Andriy, can log a JIRA for above?
Thanks
Ramesh..
-
4. Re: Disable use of data roles in Teiid 8
rokhmanov Jun 21, 2012 2:45 PM (in response to rareddy)Sure, I'll log JIRA request today. I was interested in disable of data roles functionality because on every attempt to update the data through teiid I was getting error that the particular user is not authorized for the operation (sorry, don't remember the exact message).
It seems that I simply put teiid-security-roles.properties and teiid-security-users.properties files on wrong place. The Teiid 8.0 dist has them under modules\org\jboss\teiid\main\conf, and seems Teiid 8.1 will have them now under domain\configuration or standalone\configuration folders, that's my confusion. This probably has to be updated in Installation Guide ( https://docs.jboss.org/author/display/teiid80final/Installation+Guide ) and in Teiid Security - Login Modules ( https://docs.jboss.org/author/display/teiid80final/LoginModules ).
Unfortunately even after properties files were placed correctly, I was still getting this error in server.log on every execution of "WITH ..." SQL statement:
TEIID30492 Remote org.teiid.api.exception.query.QueryValidatorException: TEIID30492 User <user@teiid-security> is not entitled to action <CREATE_TEMPORARY_TABLES> for 1 or more of the groups/elements/procedures.
In addition to enabled "allow-create", "allow-read", "allow-update" permissions in my VDB, I've tried to add this clause: <allow-create-temp-tables>true</allow-create-temporary-tables>, like explained here ( https://docs.jboss.org/author/display/teiid80final/XML+Definition ), but got this error:
13:32:12,912 ERROR [org.jboss.msc.service.fail] (MSC service thread 1-1) MSC00001: Failed to start service jboss.deployment.unit."portfolio-vdb.xml".
...
Caused by: org.xml.sax.SAXParseException; lineNumber: 39; columnNumber: 37; cvc-complex-type.2.4.a: Invalid content was found starting with element 'allow-create-temporary-tables'. One of '{allow-delete, allow-execute, allow-alter}' is expected.

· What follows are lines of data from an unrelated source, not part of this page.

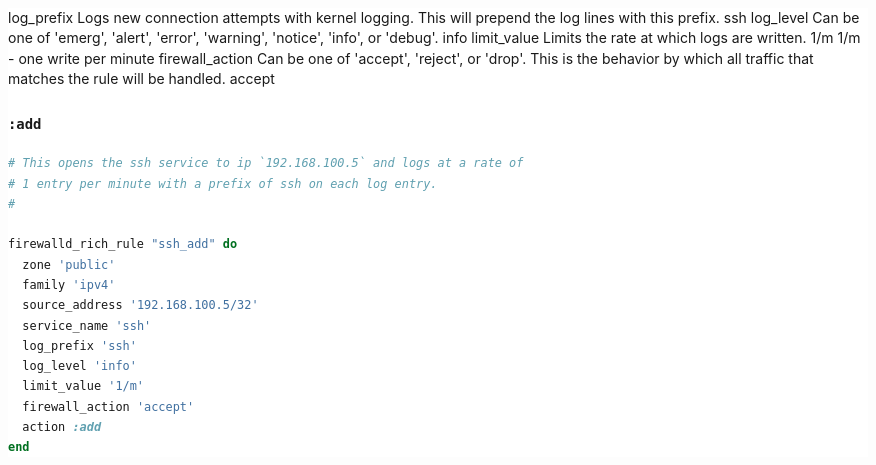 <tr>
<td>log_prefix</td>
<td>Logs new connection attempts with kernel logging. This will prepend the log lines with this prefix.</td>
<td>ssh</td>
<td></td>
</tr>

<tr>
<td>log_level</td>
<td>Can be one of 'emerg', 'alert', 'error', 'warning', 'notice',
'info', or 'debug'.</td>
<td>info</td>
<td></td>
</tr>

<tr>
<td>limit_value</td>
<td>Limits the rate at which logs are written.</td>
<td>1/m</td>
<td>1/m - one write per minute</td>
</tr>

<tr>
<td>firewall_action</td>
<td>Can be one of 'accept', 'reject', or 'drop'. This is the behavior by which all traffic that matches the rule will be handled.</td>
<td>accept</td>
<td></td>
</tr>

</table>


### `:add`

```ruby
# This opens the ssh service to ip `192.168.100.5` and logs at a rate of
# 1 entry per minute with a prefix of ssh on each log entry.
#

firewalld_rich_rule "ssh_add" do
  zone 'public'
  family 'ipv4'
  source_address '192.168.100.5/32'
  service_name 'ssh'
  log_prefix 'ssh'
  log_level 'info'
  limit_value '1/m'
  firewall_action 'accept'
  action :add
end
```
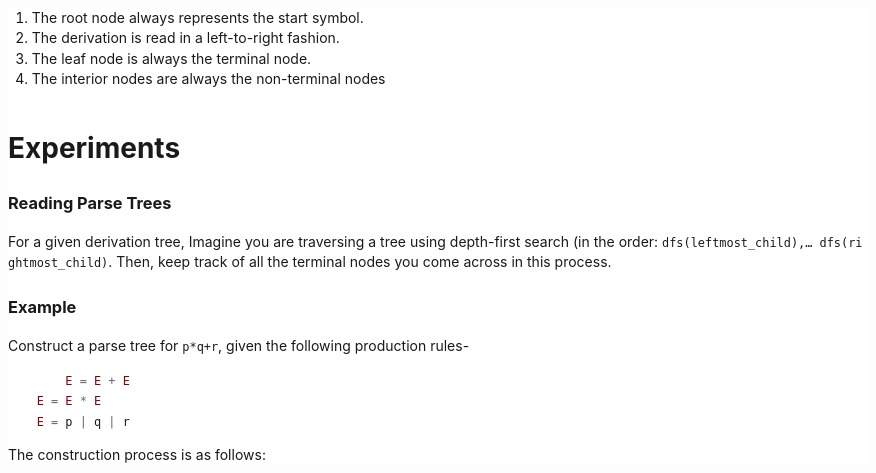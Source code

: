 1. The root node always represents the start symbol.
2. The derivation is read in a left-to-right fashion.
3. The leaf node is always the terminal node.
4. The interior nodes are always the non-terminal nodes

# Experiments

### Reading Parse Trees

For a given derivation tree, Imagine you are traversing a tree using depth-first search (in the order: `dfs(leftmost_child),… dfs(rightmost_child)`. Then, keep track of all the terminal nodes you come across in this process. 

### Example

Construct a parse tree for `p*q+r`, given the following production rules-

```jsx
		E = E + E  
    E = E * E  
    E = p | q | r
```

The construction process is as follows:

I had to remove all data-role and permission stuff from my VDB for now, this way I am able to proceed (by default everyone logged to Teiid has full permissions), so global disable switch is not a hot item for me for now (thought it is a convenient feature). I will be more concerned about proper permissions for temp tables, it will be important soon.
Do you want me to include this documentation discrepancies I just explained in my JIRA or you have them already?
-
5. Re: Disable use of data roles in Teiid 8
shawkins Jun 21, 2012 3:02 PM (in response to rokhmanov)I hadn't considered that a common table expression would be seen as a temp table by the validator. I don't think we should be doing that and a JIRA is warrented there.
The 8.1 docs are located at https://docs.jboss.org/author/display/TEIID/Home that's the "trunk" of confluence. We'll check to see if the installation guide has been updated, but things are running slowly for me now. We'll just create a single catch all JIRA for the doc updates.
Also the roles doc should show an example of setting the temp table permission to clarify its usage. When in doubt, you can always check against the schema which we put in the kit under the docs/teiid/schema/vdb-deployer.xsd
Steve
-
6. Re: Disable use of data roles in Teiid 8
rokhmanov Jun 21, 2012 5:57 PM (in response to rokhmanov)I made a TEIID-2082 for global roles configuration and documentation updates. Thanks!
-
7. Re: Disable use of data roles in Teiid 8
shawkins Jun 22, 2012 9:52 AM (in response to rokhmanov)https://issues.jboss.org/browse/TEIID-2082 has been resolved and the role xml and customization docs have been updated. You will now be able to just remove the setting for the teiid subsystem policy-decider-module and that will disable all role checking.